SWBAT Explore the topic of their experiment (or an assigned experiment).
OPENING: Explain goals of the week
MINILESSON: Review the Template for the experimental design.
GROUP WORK: Explore the experiment idea and topic. Read Text references.
Identify the Problem, Hypothesis, Materials, Procedure, Variables.
SHARE: Experiment topic.
HOMEWORK: Ask questions about the topic.


SWBAT: Prepare a detailed procedure and data table.

OPENING: Review Procedures and tables used in previous labs.

MINILESSON: Review Template.

Write procedure
Prepare data table

SHARE: Explain to class about experiment.

HOMEWORK: Prepare data table, Ask questions, Read about Topic



SWBAT: Carry out an experiment and collect data.

OPENING: Give out materials.

GROUP WORK: Carry out experiment.

CLOSING: Clean up after Experiment

HOMEWORK: Read about your science experiment topic. Write one of the parts of the LAB.

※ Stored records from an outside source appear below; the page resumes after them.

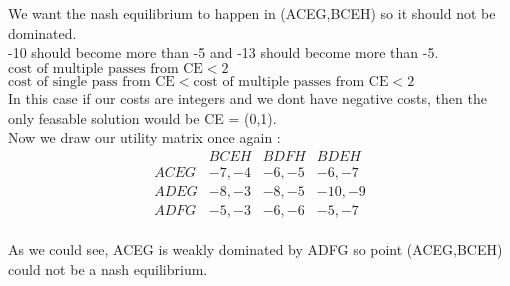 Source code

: \begin{latin}
                    \\
                    \\
                    We want the nash equilibrium to happen in (ACEG,BCEH) so it should not be dominated.\\
                    -10 should become more than -5 and -13 should become more than -5.\\
                    $\text{cost of multiple passes from CE} <  2$\\ 
                    $\text{cost of single pass from CE} < \text{cost of multiple passes from CE} <  2$\\ 
                    In this case if our costs are integers and we dont have negative costs, then the only feasable solution would be CE = (0,1).\\
                    Now we draw our utility matrix once again : \\
                    \begin{equation*}
                        \begin{matrix}
                                & BCEH & BDFH & BDEH \\
                               ACEG & -7,-4 & -6,-5  & -6,-7   \\
                               ADEG & -8,-3 & -8,-5 & -10,-9  \\
                               ADFG & -5,-3 & -6,-6 & -5,-7  
                            \end{matrix}
                        \end{equation*}
                        \\ 
                        As we could see, ACEG is weakly dominated by ADFG so point (ACEG,BCEH) could not be a nash equilibrium.
\end{latin} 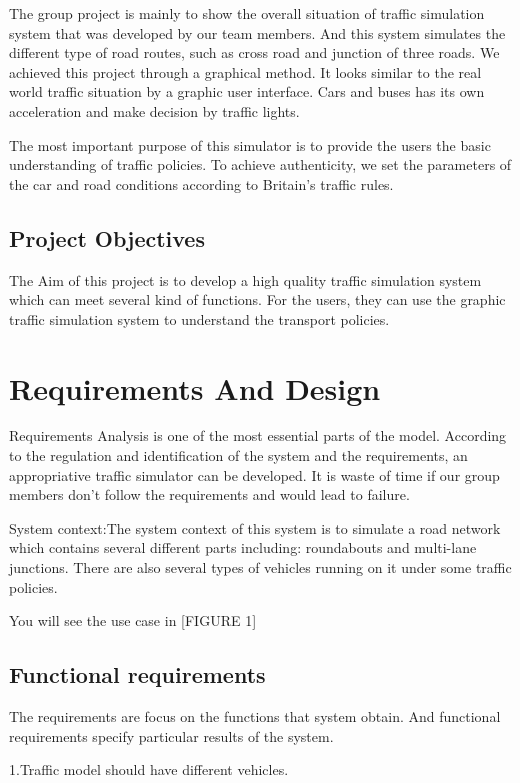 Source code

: \documentclass[12pt]{amsart}
\begin{document}
The group project is mainly to show the overall situation of traffic simulation system that was developed by our team members. And this system simulates the different type of road routes, such as cross road and junction of three roads. We achieved this project through a graphical method. It looks similar to the real world traffic situation by a graphic user interface. Cars and buses has its own acceleration and make decision by traffic lights.


The most important purpose of this simulator is to provide the users the basic understanding of traffic policies. To achieve authenticity, we set the parameters of the car and road conditions according to Britain's traffic rules.

\subsection{Project Objectives}

The Aim of this project is to develop a high quality traffic simulation system which can meet several kind of functions. For the users, they can use the graphic traffic simulation system to understand the transport policies.

\section{Requirements And Design}

Requirements Analysis is one of the most essential parts of the model. According to the regulation and identification of the system and the requirements, an appropriative traffic simulator can be developed. It is waste of time if our group members don't follow the requirements and would lead to failure.

System context:The system context of this system is to simulate a road network which contains several different parts including: roundabouts and multi-lane junctions. There are also several types of vehicles running on it under some traffic policies. 

You will see the use case in [FIGURE 1] 

\subsection{Functional requirements}
The requirements are focus on the functions that system obtain. And functional requirements specify particular results of the system.

1.Traffic model should have different vehicles.
\end{document}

SWBAT: Make a Project Poster and share their results with the class.

OPENING: Give out colors and paper.
MINILESSON: Review Poster format
GROUP WORK: Make poster for experiment carried out in lesson 3.
SHARE: Take turnes doing “walk aobut” students visit each other’s tables and discuss results.
HOMEWORK: Prepare a template for your science project.


SWBAT: Prepare a detailed procedure and data table for their own science project.
(See lesson #2)


ASSISTANT PRINCIPAL Z: There were comments made that during the lesson I observed the wording about students sitting passively and was vague. Is it not true that there are students specifically listed as sitting idlely?

MORIAH: You say a few students you name two. Two is not a few.

ASSISTANT PRINCIPAL Z: That is true. It says a few students including… Therefore the few students included the two.

MORIAH: You noticed a few students off task. I was going around helping those few students who were off task get on task. In the end everyone but the two students you mentioned were on task and eventually even those two became somewhat involved.

ASSISTANT PRINCIPAL Z: Somewhat involved. The question is, how did you know that. There was no planned share. No assessment, summary, or closing. How would you know the status of the class at the conclusion of the lesson without any summarizing activity, closing, share or assessment.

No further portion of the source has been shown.